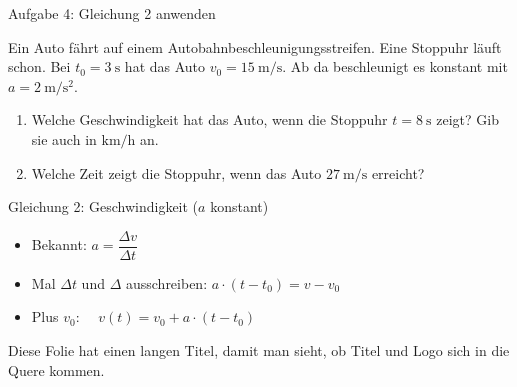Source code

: \begin{frame}{Aufgabe 4: Gleichung 2 anwenden}
  \begin{aufgabebox}[Aufgabe 4]
    \small
    Ein Auto fährt auf einem Autobahnbeschleunigungsstreifen. Eine
    Stoppuhr läuft schon. Bei $t_0=\SI{3}{\second}$ hat das Auto
    $v_0=\SI{15}{\meter\per\second}$. Ab da beschleunigt es konstant mit
    $a=\SI{2}{\meter\per\second\squared}$.
    \begin{enumerate}
      \item[a)] Welche Geschwindigkeit hat das Auto, wenn die Stoppuhr
        $t=\SI{8}{\second}$ zeigt? Gib sie auch in
        $\si{\kilo\meter\per\hour}$ an.
      \item[b)] Welche Zeit zeigt die Stoppuhr, wenn das Auto
        $\SI{27}{\meter\per\second}$ erreicht?
    \end{enumerate}
  \end{aufgabebox}
\end{frame}

\begin{frame}{Gleichung 2: Geschwindigkeit ($a$ konstant)}
  \small
  \begin{itemize}
    \item Bekannt: $a=\dfrac{\Delta v}{\Delta t}$
    \item Mal $\Delta t$ und $\Delta$ ausschreiben:
      $a\cdot(t-t_0)=v-v_0$
    \item Plus $v_0$: $\quad v(t)=v_0+a\cdot(t-t_0)$
  \end{itemize}
  \vspace{0.5em}
  Diese Folie hat einen langen Titel, damit man sieht, ob Titel und Logo
  sich in die Quere kommen.
\end{frame}
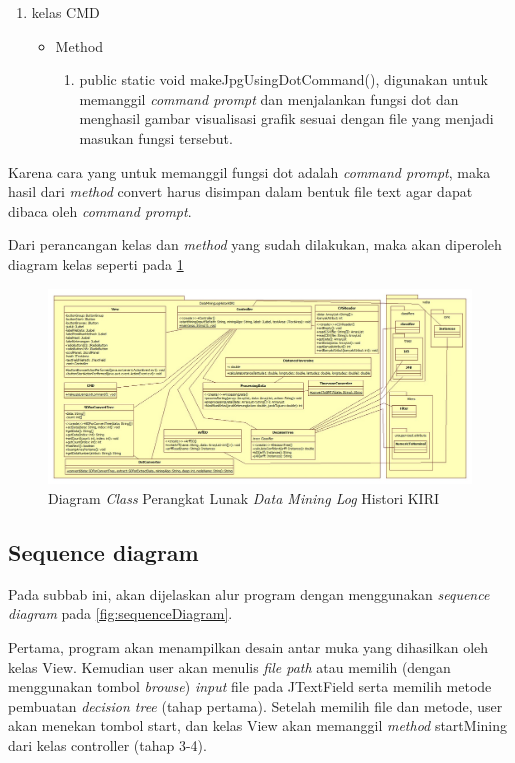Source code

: \begin{enumerate}
	\item kelas CMD
	\begin{itemize}
		\item Method
		\begin{enumerate}
			\item public static void makeJpgUsingDotCommand(), digunakan untuk memanggil \textsl{command prompt} dan menjalankan fungsi dot dan menghasil gambar visualisasi grafik sesuai dengan file yang menjadi masukan fungsi tersebut.
		\end{enumerate}
	\end{itemize}
\end{enumerate}

Karena cara yang untuk memanggil fungsi dot adalah \textsl{command prompt}, maka hasil dari \textsl{method} convert harus disimpan dalam bentuk file text agar dapat dibaca oleh \textsl{command prompt}.

Dari perancangan kelas dan \textsl{method} yang sudah dilakukan, maka akan diperoleh diagram kelas seperti pada \ref{fig:classDiagram2}

\begin{figure}[H]
\includegraphics[scale=0.5, angle =90]{Gambar/classdiagram2.jpg}
\caption[Diagram \textsl{Class} Perangkat Lunak \textsl{Data Mining Log} Histori KIRI]{Diagram \textsl{Class} Perangkat Lunak \textsl{Data Mining Log} Histori KIRI} 
\label{fig:classDiagram2}
\end{figure}

\subsection{Sequence diagram}

Pada subbab ini, akan dijelaskan alur program dengan menggunakan \textsl{sequence diagram} pada \ref{fig:sequenceDiagram}.

Pertama, program akan menampilkan desain antar muka yang dihasilkan oleh kelas View. Kemudian user akan menulis \textsl{file path} atau memilih (dengan menggunakan tombol \textsl{browse}) \textsl{input} file pada JTextField serta memilih metode pembuatan \textsl{decision tree} (tahap  pertama). Setelah memilih file dan metode, user akan menekan tombol start, dan kelas View akan memanggil \textsl{method} startMining dari kelas controller (tahap 3-4).

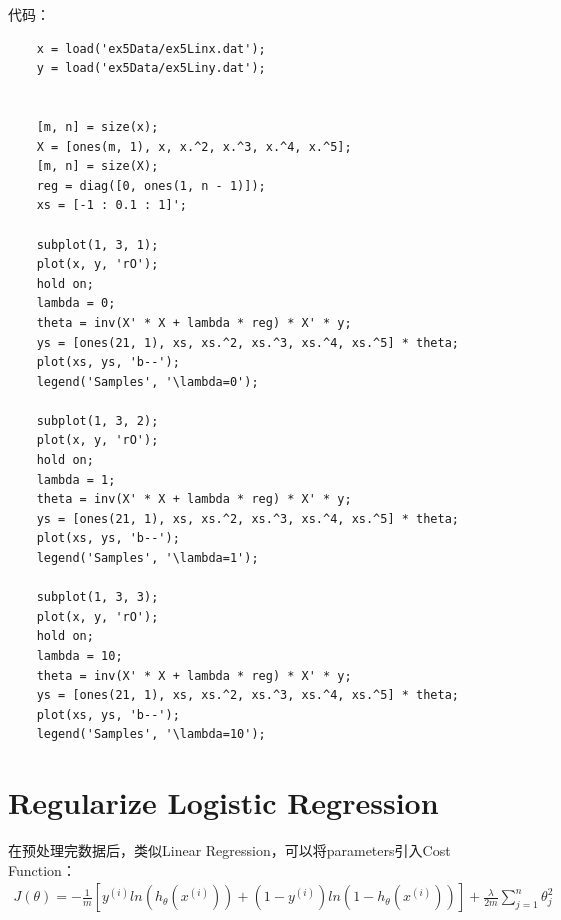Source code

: \documentclass{article}
\begin{document}
代码：
\begin{lstlisting}
    x = load('ex5Data/ex5Linx.dat');
    y = load('ex5Data/ex5Liny.dat');


    [m, n] = size(x);
    X = [ones(m, 1), x, x.^2, x.^3, x.^4, x.^5];
    [m, n] = size(X);
    reg = diag([0, ones(1, n - 1)]);
    xs = [-1 : 0.1 : 1]';

    subplot(1, 3, 1);
    plot(x, y, 'rO');
    hold on;
    lambda = 0;
    theta = inv(X' * X + lambda * reg) * X' * y;
    ys = [ones(21, 1), xs, xs.^2, xs.^3, xs.^4, xs.^5] * theta;
    plot(xs, ys, 'b--');
    legend('Samples', '\lambda=0');

    subplot(1, 3, 2);
    plot(x, y, 'rO');
    hold on;
    lambda = 1;
    theta = inv(X' * X + lambda * reg) * X' * y;
    ys = [ones(21, 1), xs, xs.^2, xs.^3, xs.^4, xs.^5] * theta;
    plot(xs, ys, 'b--');
    legend('Samples', '\lambda=1');

    subplot(1, 3, 3);
    plot(x, y, 'rO');
    hold on;
    lambda = 10;
    theta = inv(X' * X + lambda * reg) * X' * y;
    ys = [ones(21, 1), xs, xs.^2, xs.^3, xs.^4, xs.^5] * theta;
    plot(xs, ys, 'b--');
    legend('Samples', '\lambda=10');

\end{lstlisting}

\section{Regularize Logistic Regression}

在预处理完数据后，类似Linear Regression，可以将parameters引入Cost Function：
\begin{equation}
    \begin{split}
        J(\theta)=-\frac{1}{m}[y^{(i)}ln(h_\theta(x^{(i)}))+(1-y^{(i)})ln(1-h_\theta(x^{(i)}))]+\frac{\lambda}{2m}\sum_{j=1}^n\theta_j^2
    \end{split}
\end{equation}
\end{document}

• INSTRUCTIONS TO FOLLOW: On how many lines of the material does the word "command" appear? Reply with the number alone.

• ANSWER TO THE EXERCISE: 2